Оба они проживут долгую жизнь, оставив за спиной не одно поколение грамотных, трудолюбивых выпускников. Юрий Иванович умрет в своем огороде, у него оторвется тромб, а Николай Игнатьевич - в банке. Ему нахамят в операционном зале так, что остановится сердце.
Но никто, кроме меня, не знал своего будущего. Трудовик колдовал над Славкиной надбровной дугой, накладывал тугую повязку, а тот продолжал лениво отбрехиваться:
– Не хулиганили мы.
– Не хулиганили?! А что ж вас сюда, на пустырь занесло, подальше от глаз? Молчите? Так я вам скажу: или драться, или курить. Ох, дождетесь, возьмусь я за вас. Вот, прямо сейчас директора позову...

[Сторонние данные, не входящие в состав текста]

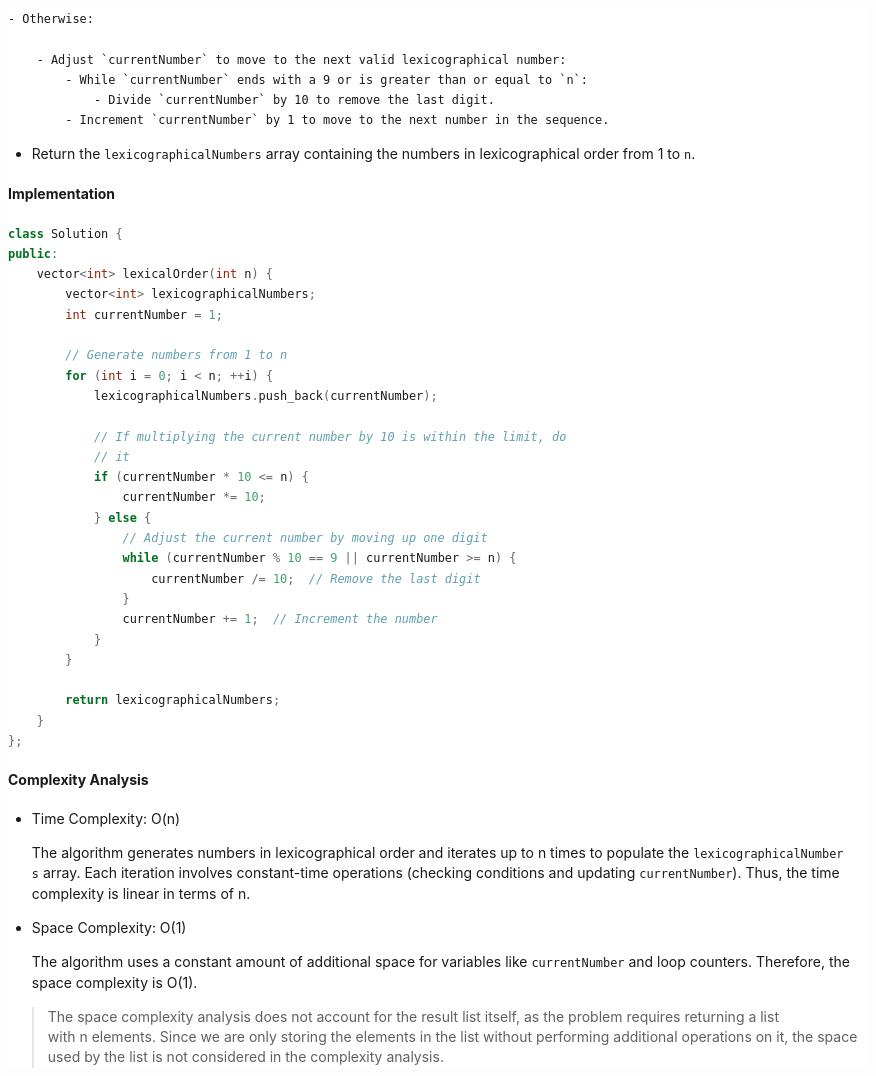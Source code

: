     - Otherwise:
        
        - Adjust `currentNumber` to move to the next valid lexicographical number:
            - While `currentNumber` ends with a 9 or is greater than or equal to `n`:
                - Divide `currentNumber` by 10 to remove the last digit.
            - Increment `currentNumber` by 1 to move to the next number in the sequence.
- Return the `lexicographicalNumbers` array containing the numbers in lexicographical order from 1 to `n`.
    

#### Implementation

```cpp
class Solution {
public:
    vector<int> lexicalOrder(int n) {
        vector<int> lexicographicalNumbers;
        int currentNumber = 1;

        // Generate numbers from 1 to n
        for (int i = 0; i < n; ++i) {
            lexicographicalNumbers.push_back(currentNumber);

            // If multiplying the current number by 10 is within the limit, do
            // it
            if (currentNumber * 10 <= n) {
                currentNumber *= 10;
            } else {
                // Adjust the current number by moving up one digit
                while (currentNumber % 10 == 9 || currentNumber >= n) {
                    currentNumber /= 10;  // Remove the last digit
                }
                currentNumber += 1;  // Increment the number
            }
        }

        return lexicographicalNumbers;
    }
};
```

#### Complexity Analysis

- Time Complexity: O(n)
    
    The algorithm generates numbers in lexicographical order and iterates up to n times to populate the `lexicographicalNumbers` array. Each iteration involves constant-time operations (checking conditions and updating `currentNumber`). Thus, the time complexity is linear in terms of n.
    
- Space Complexity: O(1)
    
    The algorithm uses a constant amount of additional space for variables like `currentNumber` and loop counters. Therefore, the space complexity is O(1).
    

> The space complexity analysis does not account for the result list itself, as the problem requires returning a list with n elements. Since we are only storing the elements in the list without performing additional operations on it, the space used by the list is not considered in the complexity analysis.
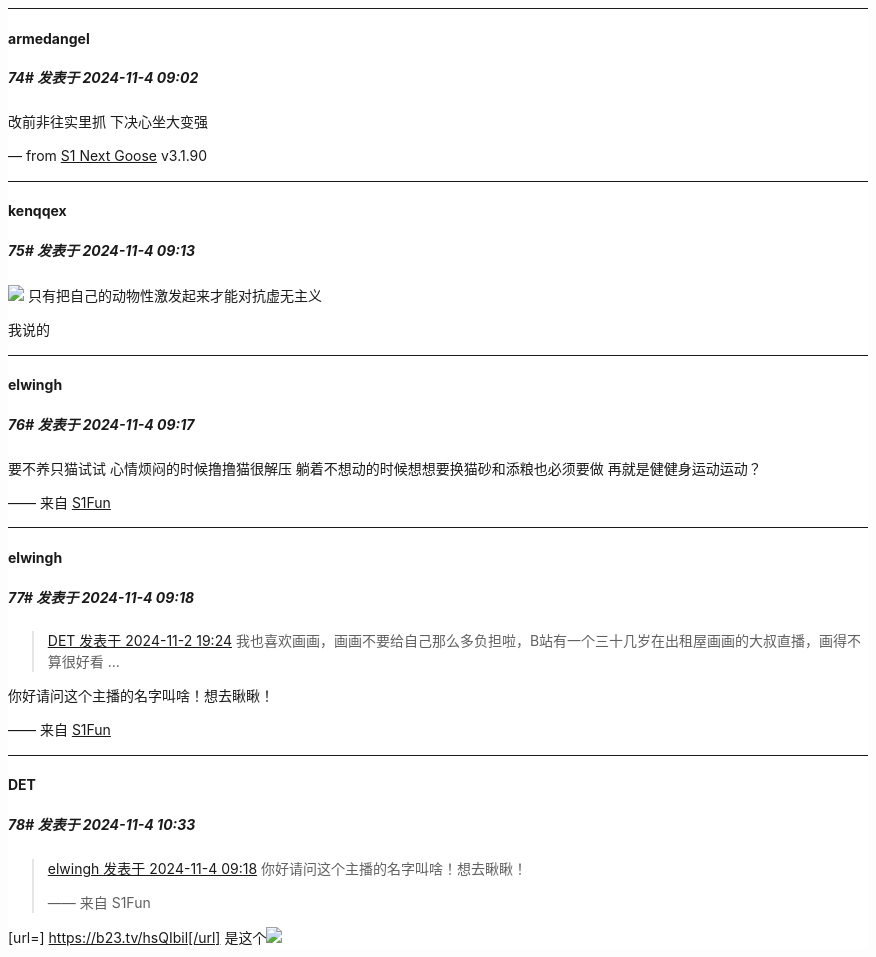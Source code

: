 
*****

####  armedangel  
##### 74#       发表于 2024-11-4 09:02

改前非往实里抓
下决心坐大变强

— from [S1 Next Goose](https://www.pgyer.com/GcUxKd4w) v3.1.90


*****

####  kenqqex  
##### 75#       发表于 2024-11-4 09:13

<img src="https://static.saraba1st.com/image/smiley/face2017/067.png" referrerpolicy="no-referrer"> 只有把自己的动物性激发起来才能对抗虚无主义

我说的

*****

####  elwingh  
##### 76#       发表于 2024-11-4 09:17

要不养只猫试试 心情烦闷的时候撸撸猫很解压 躺着不想动的时候想想要换猫砂和添粮也必须要做 再就是健健身运动运动？

—— 来自 [S1Fun](https://s1fun.koalcat.com)


*****

####  elwingh  
##### 77#       发表于 2024-11-4 09:18

<blockquote><a href="httphttps://bbs.saraba1st.com/2b/forum.php?mod=redirect&amp;goto=findpost&amp;pid=66603199&amp;ptid=2205341" target="_blank">DET 发表于 2024-11-2 19:24</a>
我也喜欢画画，画画不要给自己那么多负担啦，B站有一个三十几岁在出租屋画画的大叔直播，画得不算很好看 ...</blockquote>
你好请问这个主播的名字叫啥！想去瞅瞅！

—— 来自 [S1Fun](https://s1fun.koalcat.com)


*****

####  DET  
##### 78#       发表于 2024-11-4 10:33

<blockquote><a href="httphttps://bbs.saraba1st.com/2b/forum.php?mod=redirect&amp;goto=findpost&amp;pid=66613319&amp;ptid=2205341" target="_blank">elwingh 发表于 2024-11-4 09:18</a>
你好请问这个主播的名字叫啥！想去瞅瞅！

—— 来自 S1Fun</blockquote>
[url=] https://b23.tv/hsQIbil[/url]
是这个<img src="https://static.saraba1st.com/image/smiley/face2017/033.png" referrerpolicy="no-referrer">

Мы не курить, - не на шутку струхнул я, - мы сюда за двигателем пришли. Хотели скрутить со стиральной машинки.
– Вот молодцы!
– с сарказмом сказал Юрий Иванович, - одни стараются, собирают, а другие будут растаскивать! Может быть, скажешь, Босых, для каких таких срочных нужд вы на это пошли?
– Так это...
– промямлил Славка, не зная, как лучше соврать.
– Мы хотели сделать приспособление, чтоб семена с веников очищать, - мгновенно нашелся я, и быстро добавил, - для школы.

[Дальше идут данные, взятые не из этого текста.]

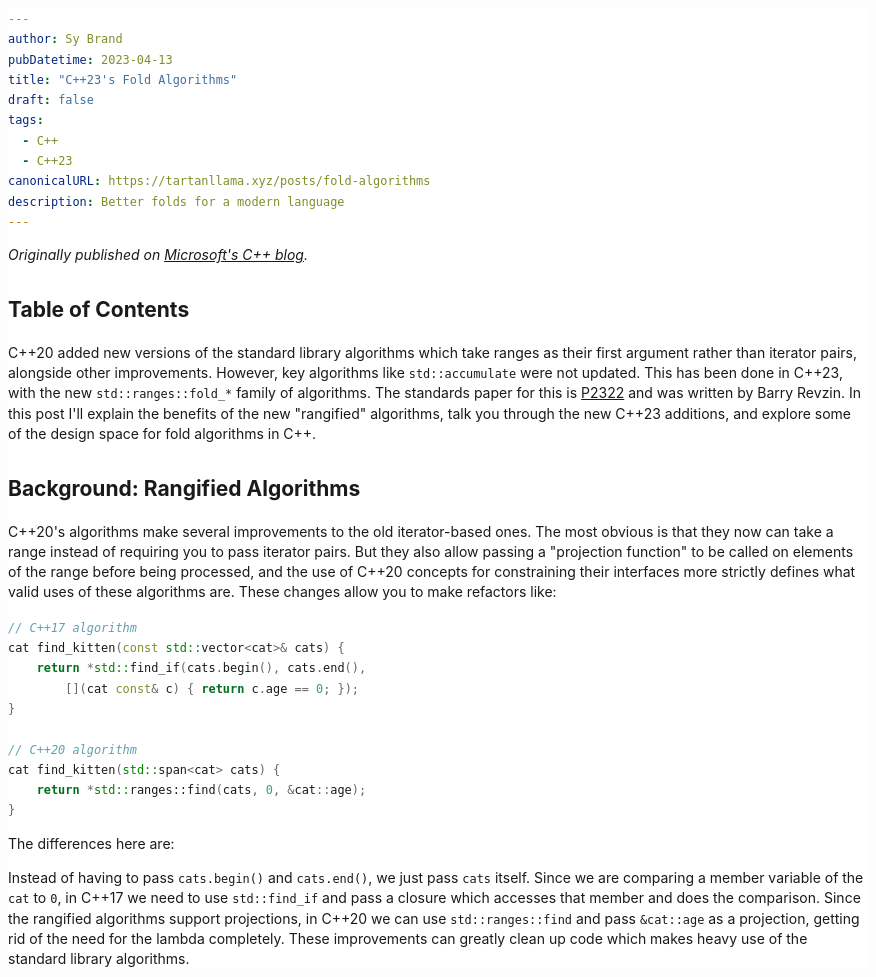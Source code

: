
 ```yaml
---
author: Sy Brand
pubDatetime: 2023-04-13
title: "C++23's Fold Algorithms"
draft: false
tags:
  - C++
  - C++23
canonicalURL: https://tartanllama.xyz/posts/fold-algorithms
description: Better folds for a modern language
---
```


_Originally published on [Microsoft's C++ blog](https://devblogs.microsoft.com/cppblog/cpp23s-new-fold-algorithms/)._

## Table of Contents

C++20 added new versions of the standard library algorithms which take ranges as their first argument rather than iterator pairs, alongside other improvements. However, key algorithms like `std::accumulate` were not updated. This has been done in C++23, with the new `std::ranges::fold_*` family of algorithms. The standards paper for this is [P2322](https://wg21.link/p2322) and was written by Barry Revzin. In this post I'll explain the benefits of the new "rangified" algorithms, talk you through the new C++23 additions, and explore some of the design space for fold algorithms in C++.

## Background: Rangified Algorithms

C++20's algorithms make several improvements to the old iterator-based ones. The most obvious is that they now can take a range instead of requiring you to pass iterator pairs. But they also allow passing a "projection function" to be called on elements of the range before being processed, and the use of C++20 concepts for constraining their interfaces more strictly defines what valid uses of these algorithms are. These changes allow you to make refactors like:

```cpp
// C++17 algorithm
cat find_kitten(const std::vector<cat>& cats) {
    return *std::find_if(cats.begin(), cats.end(),
        [](cat const& c) { return c.age == 0; });
}

// C++20 algorithm
cat find_kitten(std::span<cat> cats) {
    return *std::ranges::find(cats, 0, &cat::age);
}
```

The differences here are:

Instead of having to pass `cats.begin()` and `cats.end()`, we just pass `cats` itself.
Since we are comparing a member variable of the `cat` to `0`, in C++17 we need to use `std::find_if` and pass a closure which accesses that member and does the comparison. Since the rangified algorithms support projections, in C++20 we can use `std::ranges::find` and pass `&cat::age` as a projection, getting rid of the need for the lambda completely.
These improvements can greatly clean up code which makes heavy use of the standard library algorithms.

– Похвально, - расцвел трудовик, - очень похвально! Рачительно, по-хозяйски! Так... сколько у нас до конца перемены, двенадцать минут? Ты, Босых, иди в санчасть. Нет у тебя ничего страшного, обычное рассечение. Пусть Марь Иванна наложит швы. Шрам, конечно, останется, но будет не столь заметен. Денисов тебя догонит.
Как я и предполагал, Юрия Ивановича зацепило. Учитель семидесятых был человеком призвания. В профессию шли не за большими деньгами, а по зову души. Естественно, ему было приятно, что сопливые пацаны, меньше года назад не умевшие работать напильником, проявили инициативу. Пусть, даже, то, что они придумали, не стоит выведенного яйца, важен факт, сам по себе достойный поощрения и поддержки.
Он протянул мне листок бумаги и огрызок карандаша:
– Ну-ка изобрази, что вы там со Славкой Босых по незнанию нафантазировали.